-- Opening Marker --

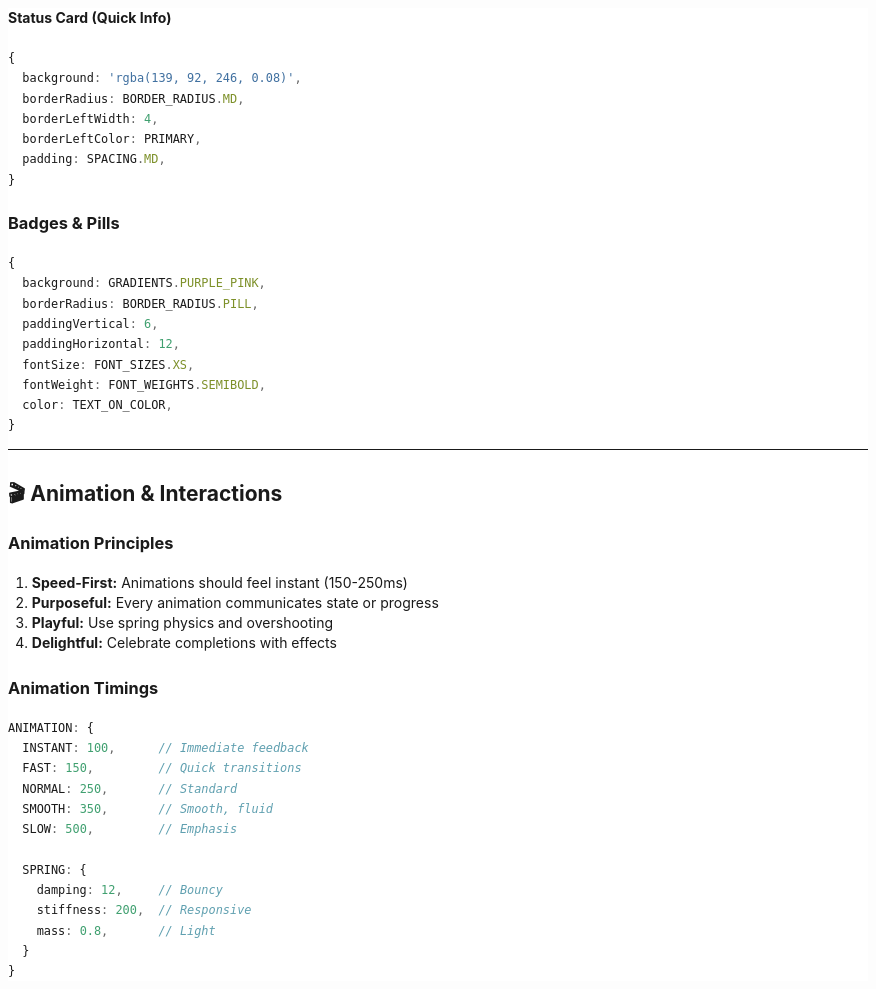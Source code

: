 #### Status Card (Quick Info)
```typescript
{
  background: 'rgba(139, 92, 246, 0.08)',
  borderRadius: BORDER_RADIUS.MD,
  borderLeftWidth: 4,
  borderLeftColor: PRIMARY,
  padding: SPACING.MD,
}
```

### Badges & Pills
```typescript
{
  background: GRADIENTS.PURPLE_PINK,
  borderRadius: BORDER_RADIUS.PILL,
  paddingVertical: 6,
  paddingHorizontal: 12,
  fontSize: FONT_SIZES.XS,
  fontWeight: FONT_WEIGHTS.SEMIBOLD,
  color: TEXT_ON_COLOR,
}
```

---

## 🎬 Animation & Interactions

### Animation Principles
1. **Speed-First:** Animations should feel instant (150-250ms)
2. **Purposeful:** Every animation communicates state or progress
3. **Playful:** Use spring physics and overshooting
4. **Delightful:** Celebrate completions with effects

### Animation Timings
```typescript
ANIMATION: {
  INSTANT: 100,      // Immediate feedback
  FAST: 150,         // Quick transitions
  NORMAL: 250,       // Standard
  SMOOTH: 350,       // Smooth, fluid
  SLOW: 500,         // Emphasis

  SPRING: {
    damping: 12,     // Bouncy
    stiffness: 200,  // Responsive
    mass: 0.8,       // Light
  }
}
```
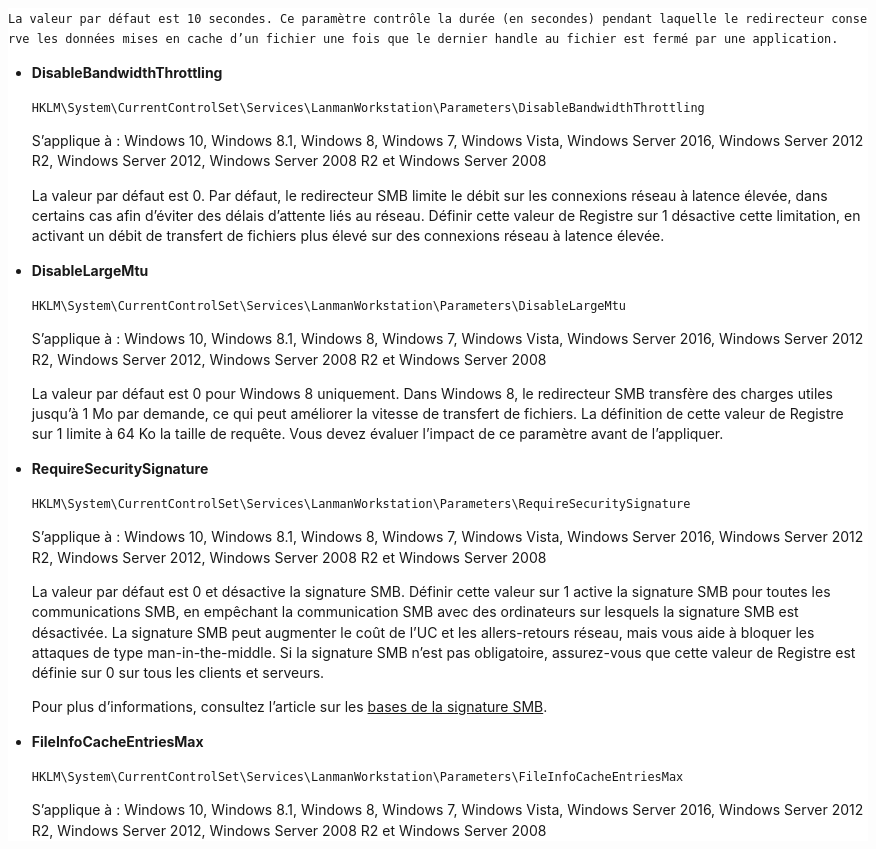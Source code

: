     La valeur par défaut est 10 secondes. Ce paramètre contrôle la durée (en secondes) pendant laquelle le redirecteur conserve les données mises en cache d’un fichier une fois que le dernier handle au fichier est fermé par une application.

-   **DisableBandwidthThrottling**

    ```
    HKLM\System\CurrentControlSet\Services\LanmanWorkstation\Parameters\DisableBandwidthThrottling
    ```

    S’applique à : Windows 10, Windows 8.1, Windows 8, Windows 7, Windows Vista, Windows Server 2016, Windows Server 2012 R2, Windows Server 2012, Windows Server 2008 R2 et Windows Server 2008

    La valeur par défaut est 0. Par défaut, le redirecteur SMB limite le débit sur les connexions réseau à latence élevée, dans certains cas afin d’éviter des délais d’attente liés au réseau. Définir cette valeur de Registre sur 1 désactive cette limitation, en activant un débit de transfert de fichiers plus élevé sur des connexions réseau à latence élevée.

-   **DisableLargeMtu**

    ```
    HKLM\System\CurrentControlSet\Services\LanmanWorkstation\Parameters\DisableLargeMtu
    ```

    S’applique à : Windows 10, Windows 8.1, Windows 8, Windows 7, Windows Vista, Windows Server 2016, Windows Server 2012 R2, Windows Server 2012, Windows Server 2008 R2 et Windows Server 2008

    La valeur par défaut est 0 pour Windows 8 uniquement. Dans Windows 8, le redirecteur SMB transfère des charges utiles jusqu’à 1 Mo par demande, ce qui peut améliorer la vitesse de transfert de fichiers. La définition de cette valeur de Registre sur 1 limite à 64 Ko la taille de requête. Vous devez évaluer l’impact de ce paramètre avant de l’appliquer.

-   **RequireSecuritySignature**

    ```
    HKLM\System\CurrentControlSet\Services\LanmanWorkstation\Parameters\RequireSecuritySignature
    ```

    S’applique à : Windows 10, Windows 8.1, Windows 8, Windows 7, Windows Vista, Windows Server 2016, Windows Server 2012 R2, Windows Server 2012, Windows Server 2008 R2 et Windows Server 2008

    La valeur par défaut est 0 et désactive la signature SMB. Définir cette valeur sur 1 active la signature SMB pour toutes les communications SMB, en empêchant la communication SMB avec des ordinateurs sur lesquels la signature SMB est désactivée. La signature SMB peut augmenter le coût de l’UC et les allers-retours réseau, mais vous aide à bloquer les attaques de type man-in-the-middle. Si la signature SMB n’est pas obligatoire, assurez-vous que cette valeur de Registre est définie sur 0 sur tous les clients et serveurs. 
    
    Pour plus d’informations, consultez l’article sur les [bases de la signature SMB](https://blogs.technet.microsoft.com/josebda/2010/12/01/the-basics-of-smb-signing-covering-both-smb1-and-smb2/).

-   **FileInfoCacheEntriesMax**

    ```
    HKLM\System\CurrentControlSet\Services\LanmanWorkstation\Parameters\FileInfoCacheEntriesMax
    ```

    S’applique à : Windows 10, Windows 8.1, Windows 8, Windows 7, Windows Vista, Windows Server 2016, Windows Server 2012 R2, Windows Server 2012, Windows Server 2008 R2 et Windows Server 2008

-- Closing Marker --

[Task to carry out]
Among the lines of the material, find those that hold the word "réseau" and copy them.

[Written response]
    La valeur par défaut est 0. Par défaut, le redirecteur SMB limite le débit sur les connexions réseau à latence élevée, dans certains cas afin d’éviter des délais d’attente liés au réseau. Définir cette valeur de Registre sur 1 désactive cette limitation, en activant un débit de transfert de fichiers plus élevé sur des connexions réseau à latence élevée.
    La valeur par défaut est 0 et désactive la signature SMB. Définir cette valeur sur 1 active la signature SMB pour toutes les communications SMB, en empêchant la communication SMB avec des ordinateurs sur lesquels la signature SMB est désactivée. La signature SMB peut augmenter le coût de l’UC et les allers-retours réseau, mais vous aide à bloquer les attaques de type man-in-the-middle. Si la signature SMB n’est pas obligatoire, assurez-vous que cette valeur de Registre est définie sur 0 sur tous les clients et serveurs. 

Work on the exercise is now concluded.